#### Saved entries:
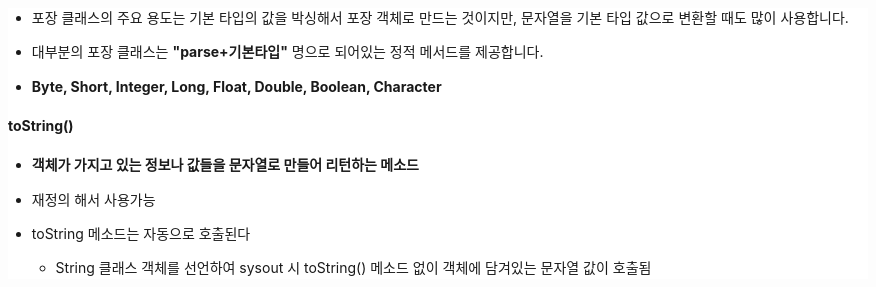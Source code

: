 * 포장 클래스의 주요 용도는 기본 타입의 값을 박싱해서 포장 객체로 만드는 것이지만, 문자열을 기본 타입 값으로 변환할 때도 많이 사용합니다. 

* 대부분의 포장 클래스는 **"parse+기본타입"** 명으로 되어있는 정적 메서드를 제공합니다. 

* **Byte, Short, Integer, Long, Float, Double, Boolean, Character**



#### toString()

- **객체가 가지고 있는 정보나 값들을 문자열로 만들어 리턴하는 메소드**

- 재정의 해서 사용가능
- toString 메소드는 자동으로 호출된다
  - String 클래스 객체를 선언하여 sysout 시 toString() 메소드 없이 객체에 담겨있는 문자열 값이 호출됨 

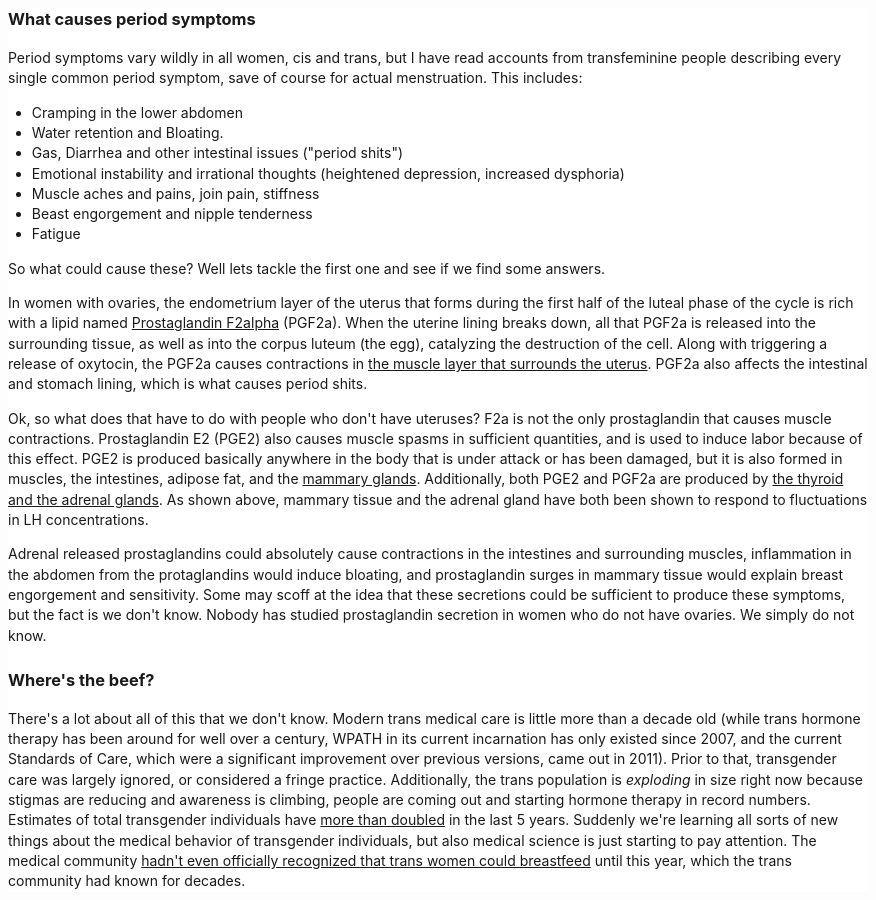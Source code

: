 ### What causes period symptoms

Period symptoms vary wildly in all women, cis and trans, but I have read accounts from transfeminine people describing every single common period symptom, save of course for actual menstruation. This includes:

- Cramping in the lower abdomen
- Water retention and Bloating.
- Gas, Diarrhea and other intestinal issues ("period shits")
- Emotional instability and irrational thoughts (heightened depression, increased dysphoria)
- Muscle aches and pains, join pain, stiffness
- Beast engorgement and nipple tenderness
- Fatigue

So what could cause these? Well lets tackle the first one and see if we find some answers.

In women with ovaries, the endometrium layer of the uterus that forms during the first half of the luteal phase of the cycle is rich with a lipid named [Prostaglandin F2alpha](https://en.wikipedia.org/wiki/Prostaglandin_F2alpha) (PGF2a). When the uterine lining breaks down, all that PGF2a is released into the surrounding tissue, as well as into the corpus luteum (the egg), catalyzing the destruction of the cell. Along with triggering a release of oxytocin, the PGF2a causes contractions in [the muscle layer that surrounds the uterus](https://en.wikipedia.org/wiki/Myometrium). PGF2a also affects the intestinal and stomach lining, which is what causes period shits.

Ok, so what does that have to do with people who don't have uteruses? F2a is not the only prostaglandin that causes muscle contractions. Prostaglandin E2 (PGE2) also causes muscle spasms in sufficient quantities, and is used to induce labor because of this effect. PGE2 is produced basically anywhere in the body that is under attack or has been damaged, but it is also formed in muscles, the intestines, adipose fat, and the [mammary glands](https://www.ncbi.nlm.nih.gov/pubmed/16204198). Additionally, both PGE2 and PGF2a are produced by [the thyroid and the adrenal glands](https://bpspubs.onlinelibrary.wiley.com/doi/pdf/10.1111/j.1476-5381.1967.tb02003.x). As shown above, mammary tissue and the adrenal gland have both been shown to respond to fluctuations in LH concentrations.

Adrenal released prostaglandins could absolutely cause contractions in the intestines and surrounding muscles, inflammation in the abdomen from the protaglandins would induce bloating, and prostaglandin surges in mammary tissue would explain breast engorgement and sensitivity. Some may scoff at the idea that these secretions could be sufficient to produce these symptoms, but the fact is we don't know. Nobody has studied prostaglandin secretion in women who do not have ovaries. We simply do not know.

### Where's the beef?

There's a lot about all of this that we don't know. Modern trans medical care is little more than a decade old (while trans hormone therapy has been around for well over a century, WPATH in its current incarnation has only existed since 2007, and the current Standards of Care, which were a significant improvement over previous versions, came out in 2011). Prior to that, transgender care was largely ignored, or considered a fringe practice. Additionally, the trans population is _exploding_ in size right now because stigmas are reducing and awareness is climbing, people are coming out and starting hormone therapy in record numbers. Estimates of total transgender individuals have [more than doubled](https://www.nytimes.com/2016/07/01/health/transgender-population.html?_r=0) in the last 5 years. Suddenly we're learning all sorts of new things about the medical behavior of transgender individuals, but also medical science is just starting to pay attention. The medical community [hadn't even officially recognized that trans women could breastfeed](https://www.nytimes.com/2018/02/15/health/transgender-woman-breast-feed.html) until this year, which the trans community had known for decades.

#### WORK REQUIRED:
Copy out each line of the entries where the word "toString" is found.

#### WRITTEN RESPONSE:
#### toString()
- toString 메소드는 자동으로 호출된다
  - String 클래스 객체를 선언하여 sysout 시 toString() 메소드 없이 객체에 담겨있는 문자열 값이 호출됨 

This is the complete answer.